I gotta admit I like that better than I thought I would. I still haven't got my Carbon Fibre ones put on.


----------



## VictoryRed08 (Feb 16, 2011)

justmike said:


> I gotta admit I like that better than I thought I would. I still haven't got my Carbon Fibre ones put on.


Me too, I was a little hesitant, but after I put them on it just looked meaner (as it should be).


----------



## myredltrs11 (Mar 30, 2011)

LOVE that! Im working on ordering a set of black bowties as well as black side marker overlays. Glad I got to see how they look!


----------



## TGrayEco (Feb 25, 2011)

Black and red are always a nice combo! Looks good!!


----------



## FanDamNCSU (Dec 23, 2010)

Eightbelow said:


> Nice, I just put my gray overlays on my gray car yesterday and I love them too. Kudos to Ryan


Can I see pics of that Eightbelow? Ive also got a Grey Cruze and thought about Gray Overlays but wasnt sure.


----------



## Eightbelow (Mar 16, 2011)

Yeah sure, heres some pictures of someone else's gray Cruze with the Gray overlays in this thread, but if you still want me to I can probably get some pictures of mine later today also. Heres the link -- http://www.cruzetalk.com/forum/11-c...ce-body/1194-debadging-101-a-2.html#post13094


----------



## Eightbelow (Mar 16, 2011)

FanDamNCSU said:


> Can I see pics of that Eightbelow? Ive also got a Grey Cruze and thought about Gray Overlays but wasnt sure.


Cruze2 | Flickr - Photo Sharing!

Cruze1 | Flickr - Photo Sharing!


----------



## GrafxWerks (Feb 23, 2011)

VictoryRed08 said:


> Thanks Ryan, feel free to use the pics on your site.
> 
> I might get the side marker overlays too.
> 
> Also my wife has a 2008 cobalt and wants some (emblems) as well lol, is it possible to make an overlay for those bowties?

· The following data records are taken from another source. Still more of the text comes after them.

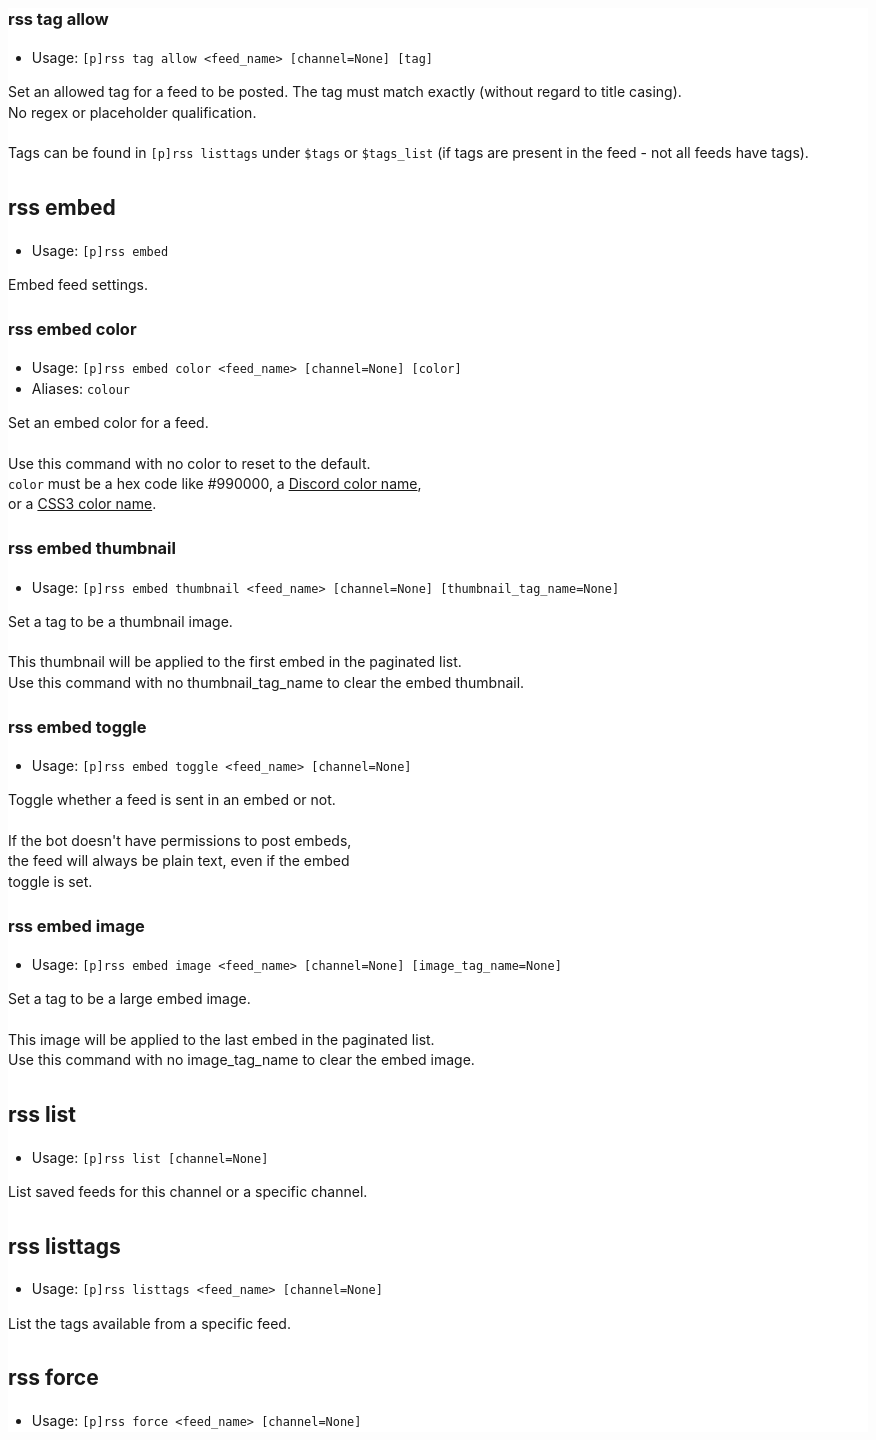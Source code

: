 ### rss tag allow
 - Usage: `[p]rss tag allow <feed_name> [channel=None] [tag] `

Set an allowed tag for a feed to be posted. The tag must match exactly (without regard to title casing).<br/>No regex or placeholder qualification.<br/><br/>Tags can be found in `[p]rss listtags` under `$tags` or `$tags_list` (if tags are present in the feed - not all feeds have tags).

## rss embed
 - Usage: `[p]rss embed `

Embed feed settings.

### rss embed color
 - Usage: `[p]rss embed color <feed_name> [channel=None] [color] `
 - Aliases: `colour`

Set an embed color for a feed.<br/><br/>Use this command with no color to reset to the default.<br/>`color` must be a hex code like #990000, a [Discord color name](https://discordpy.readthedocs.io/en/latest/api.html#colour),<br/>or a [CSS3 color name](https://www.w3.org/TR/2018/REC-css-color-3-20180619/#svg-color).

### rss embed thumbnail
 - Usage: `[p]rss embed thumbnail <feed_name> [channel=None] [thumbnail_tag_name=None] `

Set a tag to be a thumbnail image.<br/><br/>This thumbnail will be applied to the first embed in the paginated list.<br/>Use this command with no thumbnail_tag_name to clear the embed thumbnail.

### rss embed toggle
 - Usage: `[p]rss embed toggle <feed_name> [channel=None] `

Toggle whether a feed is sent in an embed or not.<br/><br/>If the bot doesn't have permissions to post embeds,<br/>the feed will always be plain text, even if the embed<br/>toggle is set.

### rss embed image
 - Usage: `[p]rss embed image <feed_name> [channel=None] [image_tag_name=None] `

Set a tag to be a large embed image.<br/><br/>This image will be applied to the last embed in the paginated list.<br/>Use this command with no image_tag_name to clear the embed image.

## rss list
 - Usage: `[p]rss list [channel=None] `

List saved feeds for this channel or a specific channel.

## rss listtags
 - Usage: `[p]rss listtags <feed_name> [channel=None] `

List the tags available from a specific feed.

## rss force
 - Usage: `[p]rss force <feed_name> [channel=None] `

Send me an email and we'll work something out 

Cheers,

- Ryan


----------



## AJ208 (Apr 16, 2011)

Hey yall, Where can I purchase the black overlays for the bow ties?


----------



## 70AARCUDA (Nov 14, 2010)

...search for *KlearZ*, he's a poster/vendor member here.


----------



## AJ208 (Apr 16, 2011)

70AARCUDA said:


> ...search for *KlearZ*, he's a poster/vendor member here.


 Alright thanks AAR!


----------



## DEcruze (Apr 29, 2011)

you have made my mind up.......matte black it is!
the red and black looks so much better. the only gold are the bowties and the pinstripe sticker which im taking off tomorrow. hahaa!!

im diggin my cruze.


----------